No crime previsto no artigo 132: “Expor a vida ou a saúde de outrem a perigo direto e iminente: Pena - detenção, de três meses a um ano, se o fato não constitui crime mais grave”, menos grave que o que comentamos anteriormente, trata-se de um crime de perigo concreto, ou seja, é necessário a prova da existência do perigo para a sua configuração.
De qualquer maneira, nos dois casos a pessoa além de ter ciência ou pelo menos suspeita de que porta a doença, por meio de realização de exame médico ou por apresentar os sintomas no COVID-19, deve de fato ter a intenção de colocar a saúde de outras pessoas em risco.
No que diz respeito ao artigo 267, o Código Penal dispõe: “Causar epidemia, mediante a propagação de germes patogênicos: Pena - reclusão, de dez a quinze anos.” Esse ilícito penal, com pena de até quinze anos de reclusão, portanto, já mais grave que os outros, exige para a sua configuração que o agente de causa a epidemia conscientemente. Cabe ressaltar: epidemia até então não existente que, como sabemos, não é o caso.

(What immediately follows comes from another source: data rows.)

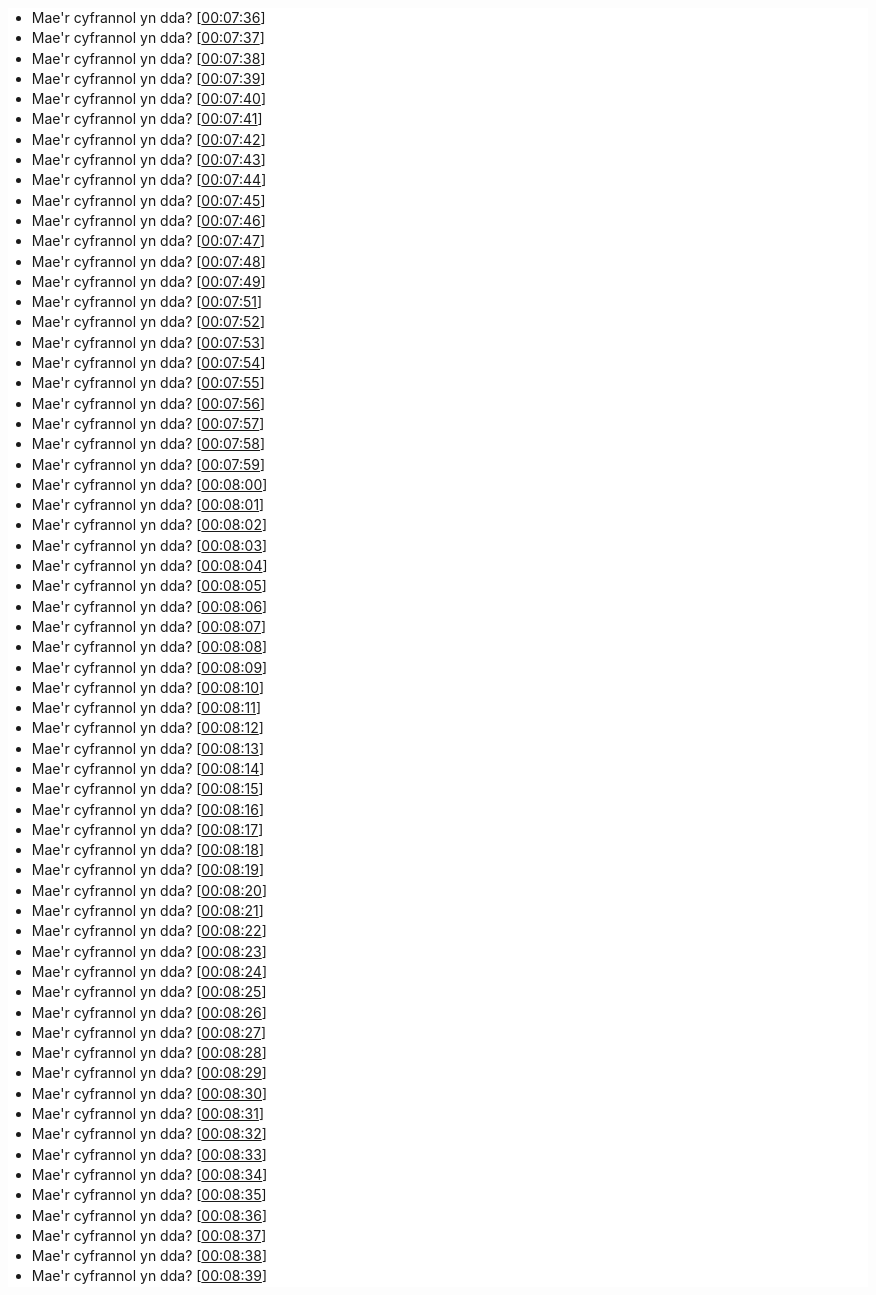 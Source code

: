 *  Mae'r cyfrannol yn dda? [[00:07:36](https://www.youtube.com/watch?v=stNdnITs-3o&t=456.6s)]
*  Mae'r cyfrannol yn dda? [[00:07:37](https://www.youtube.com/watch?v=stNdnITs-3o&t=457.6s)]
*  Mae'r cyfrannol yn dda? [[00:07:38](https://www.youtube.com/watch?v=stNdnITs-3o&t=458.6s)]
*  Mae'r cyfrannol yn dda? [[00:07:39](https://www.youtube.com/watch?v=stNdnITs-3o&t=459.6s)]
*  Mae'r cyfrannol yn dda? [[00:07:40](https://www.youtube.com/watch?v=stNdnITs-3o&t=460.6s)]
*  Mae'r cyfrannol yn dda? [[00:07:41](https://www.youtube.com/watch?v=stNdnITs-3o&t=461.6s)]
*  Mae'r cyfrannol yn dda? [[00:07:42](https://www.youtube.com/watch?v=stNdnITs-3o&t=462.6s)]
*  Mae'r cyfrannol yn dda? [[00:07:43](https://www.youtube.com/watch?v=stNdnITs-3o&t=463.6s)]
*  Mae'r cyfrannol yn dda? [[00:07:44](https://www.youtube.com/watch?v=stNdnITs-3o&t=464.6s)]
*  Mae'r cyfrannol yn dda? [[00:07:45](https://www.youtube.com/watch?v=stNdnITs-3o&t=465.6s)]
*  Mae'r cyfrannol yn dda? [[00:07:46](https://www.youtube.com/watch?v=stNdnITs-3o&t=466.6s)]
*  Mae'r cyfrannol yn dda? [[00:07:47](https://www.youtube.com/watch?v=stNdnITs-3o&t=467.6s)]
*  Mae'r cyfrannol yn dda? [[00:07:48](https://www.youtube.com/watch?v=stNdnITs-3o&t=468.6s)]
*  Mae'r cyfrannol yn dda? [[00:07:49](https://www.youtube.com/watch?v=stNdnITs-3o&t=469.6s)]
*  Mae'r cyfrannol yn dda? [[00:07:51](https://www.youtube.com/watch?v=stNdnITs-3o&t=471.6s)]
*  Mae'r cyfrannol yn dda? [[00:07:52](https://www.youtube.com/watch?v=stNdnITs-3o&t=472.6s)]
*  Mae'r cyfrannol yn dda? [[00:07:53](https://www.youtube.com/watch?v=stNdnITs-3o&t=473.6s)]
*  Mae'r cyfrannol yn dda? [[00:07:54](https://www.youtube.com/watch?v=stNdnITs-3o&t=474.6s)]
*  Mae'r cyfrannol yn dda? [[00:07:55](https://www.youtube.com/watch?v=stNdnITs-3o&t=475.6s)]
*  Mae'r cyfrannol yn dda? [[00:07:56](https://www.youtube.com/watch?v=stNdnITs-3o&t=476.6s)]
*  Mae'r cyfrannol yn dda? [[00:07:57](https://www.youtube.com/watch?v=stNdnITs-3o&t=477.6s)]
*  Mae'r cyfrannol yn dda? [[00:07:58](https://www.youtube.com/watch?v=stNdnITs-3o&t=478.6s)]
*  Mae'r cyfrannol yn dda? [[00:07:59](https://www.youtube.com/watch?v=stNdnITs-3o&t=479.6s)]
*  Mae'r cyfrannol yn dda? [[00:08:00](https://www.youtube.com/watch?v=stNdnITs-3o&t=480.6s)]
*  Mae'r cyfrannol yn dda? [[00:08:01](https://www.youtube.com/watch?v=stNdnITs-3o&t=481.6s)]
*  Mae'r cyfrannol yn dda? [[00:08:02](https://www.youtube.com/watch?v=stNdnITs-3o&t=482.6s)]
*  Mae'r cyfrannol yn dda? [[00:08:03](https://www.youtube.com/watch?v=stNdnITs-3o&t=483.6s)]
*  Mae'r cyfrannol yn dda? [[00:08:04](https://www.youtube.com/watch?v=stNdnITs-3o&t=484.6s)]
*  Mae'r cyfrannol yn dda? [[00:08:05](https://www.youtube.com/watch?v=stNdnITs-3o&t=485.6s)]
*  Mae'r cyfrannol yn dda? [[00:08:06](https://www.youtube.com/watch?v=stNdnITs-3o&t=486.6s)]
*  Mae'r cyfrannol yn dda? [[00:08:07](https://www.youtube.com/watch?v=stNdnITs-3o&t=487.6s)]
*  Mae'r cyfrannol yn dda? [[00:08:08](https://www.youtube.com/watch?v=stNdnITs-3o&t=488.6s)]
*  Mae'r cyfrannol yn dda? [[00:08:09](https://www.youtube.com/watch?v=stNdnITs-3o&t=489.6s)]
*  Mae'r cyfrannol yn dda? [[00:08:10](https://www.youtube.com/watch?v=stNdnITs-3o&t=490.6s)]
*  Mae'r cyfrannol yn dda? [[00:08:11](https://www.youtube.com/watch?v=stNdnITs-3o&t=491.6s)]
*  Mae'r cyfrannol yn dda? [[00:08:12](https://www.youtube.com/watch?v=stNdnITs-3o&t=492.6s)]
*  Mae'r cyfrannol yn dda? [[00:08:13](https://www.youtube.com/watch?v=stNdnITs-3o&t=493.6s)]
*  Mae'r cyfrannol yn dda? [[00:08:14](https://www.youtube.com/watch?v=stNdnITs-3o&t=494.6s)]
*  Mae'r cyfrannol yn dda? [[00:08:15](https://www.youtube.com/watch?v=stNdnITs-3o&t=495.6s)]
*  Mae'r cyfrannol yn dda? [[00:08:16](https://www.youtube.com/watch?v=stNdnITs-3o&t=496.6s)]
*  Mae'r cyfrannol yn dda? [[00:08:17](https://www.youtube.com/watch?v=stNdnITs-3o&t=497.6s)]
*  Mae'r cyfrannol yn dda? [[00:08:18](https://www.youtube.com/watch?v=stNdnITs-3o&t=498.6s)]
*  Mae'r cyfrannol yn dda? [[00:08:19](https://www.youtube.com/watch?v=stNdnITs-3o&t=499.6s)]
*  Mae'r cyfrannol yn dda? [[00:08:20](https://www.youtube.com/watch?v=stNdnITs-3o&t=500.6s)]
*  Mae'r cyfrannol yn dda? [[00:08:21](https://www.youtube.com/watch?v=stNdnITs-3o&t=501.6s)]
*  Mae'r cyfrannol yn dda? [[00:08:22](https://www.youtube.com/watch?v=stNdnITs-3o&t=502.6s)]
*  Mae'r cyfrannol yn dda? [[00:08:23](https://www.youtube.com/watch?v=stNdnITs-3o&t=503.6s)]
*  Mae'r cyfrannol yn dda? [[00:08:24](https://www.youtube.com/watch?v=stNdnITs-3o&t=504.6s)]
*  Mae'r cyfrannol yn dda? [[00:08:25](https://www.youtube.com/watch?v=stNdnITs-3o&t=505.6s)]
*  Mae'r cyfrannol yn dda? [[00:08:26](https://www.youtube.com/watch?v=stNdnITs-3o&t=506.6s)]
*  Mae'r cyfrannol yn dda? [[00:08:27](https://www.youtube.com/watch?v=stNdnITs-3o&t=507.6s)]
*  Mae'r cyfrannol yn dda? [[00:08:28](https://www.youtube.com/watch?v=stNdnITs-3o&t=508.6s)]
*  Mae'r cyfrannol yn dda? [[00:08:29](https://www.youtube.com/watch?v=stNdnITs-3o&t=509.6s)]
*  Mae'r cyfrannol yn dda? [[00:08:30](https://www.youtube.com/watch?v=stNdnITs-3o&t=510.6s)]
*  Mae'r cyfrannol yn dda? [[00:08:31](https://www.youtube.com/watch?v=stNdnITs-3o&t=511.6s)]
*  Mae'r cyfrannol yn dda? [[00:08:32](https://www.youtube.com/watch?v=stNdnITs-3o&t=512.6s)]
*  Mae'r cyfrannol yn dda? [[00:08:33](https://www.youtube.com/watch?v=stNdnITs-3o&t=513.6s)]
*  Mae'r cyfrannol yn dda? [[00:08:34](https://www.youtube.com/watch?v=stNdnITs-3o&t=514.6s)]
*  Mae'r cyfrannol yn dda? [[00:08:35](https://www.youtube.com/watch?v=stNdnITs-3o&t=515.6s)]
*  Mae'r cyfrannol yn dda? [[00:08:36](https://www.youtube.com/watch?v=stNdnITs-3o&t=516.6s)]
*  Mae'r cyfrannol yn dda? [[00:08:37](https://www.youtube.com/watch?v=stNdnITs-3o&t=517.6s)]
*  Mae'r cyfrannol yn dda? [[00:08:38](https://www.youtube.com/watch?v=stNdnITs-3o&t=518.6s)]
*  Mae'r cyfrannol yn dda? [[00:08:39](https://www.youtube.com/watch?v=stNdnITs-3o&t=519.6s)]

Por fim, os dois últimos crimes são aqueles citados na portaria interministerial, quando há o descumprimento das medidas adotadas pelo governo, quais sejam: Os crimes de infração de medida sanitária preventiva e o crime de desobediência.
O artigo 268 do Código Penal prevê que: “Infringir determinação do poder público, destinada a impedir introdução ou propagação de doença contagiosa: Pena - detenção, de um mês a um ano, e multa.” e o artigo 330 determina: “Art. 330 - Desobedecer a ordem legal de funcionário público: Pena - detenção, de quinze dias a seis meses, e multa.”
Pois bem, na portaria está previsto em seu artigo 4º que quem descumprir as medidas de isolamento e determinação de exames médicos, testes laboratoriais ou tratamentos específicos poderá responder pelos crimes acima mencionados. ocorre que para tanto há a necessidade, de no caso de isolamento, de que a pessoa “doente” receba prévia comunicação sobre a compulsoriedade da medida e, no caso dos tratamentos, exames e testes, além da necessidade de prévia comunicação, tal exigência deve estar fundamentada em indicação médica ou de profissional de saúde.
No artigo 5º do mesmo diploma há a previsão de que poderá responder pelos crimes de desobediência ou/e infração de medida sanitária de prevenção quem descumprir a medida de quarentena, porém para que isso ocorra, ou seja, para que o sujeito que descumpre a medida de quarentena responda criminalmente tal medida depende de ato específico das autoridades competentes, que no caso é: ato administrativo formal e devidamente motivado, editado por Secretário de Saúde do Estado, do Município, do Distrito Federal ou Ministro da Saúde ou superiores em cada nível de gestão, publicada no diário oficial.
Cabe salientar que o crime de desobediência se caracteriza quando há uma ordem específica de um funcionário público dirigida a uma determinada pessoa, portanto, dificilmente se configure.
Em nosso entender o tipo penal mais adequado à quem descumpre as medidas de enfrentamento da emergência de saúde pública causada pelo COVID-19 é o previsto do artigo 268, de infração de medida sanitária preventiva.
Dessa maneira há sim a possibilidade de incorrer em crime quando se descumpre as medidas adotadas pelo governo, porém há também requisitos para que isso ocorra. Lembrando que os Estados somente podem se socorrer do Direito Penal quando não há mais nenhuma via de controle social, afinal o Direito Penal é a “ultima ratio”.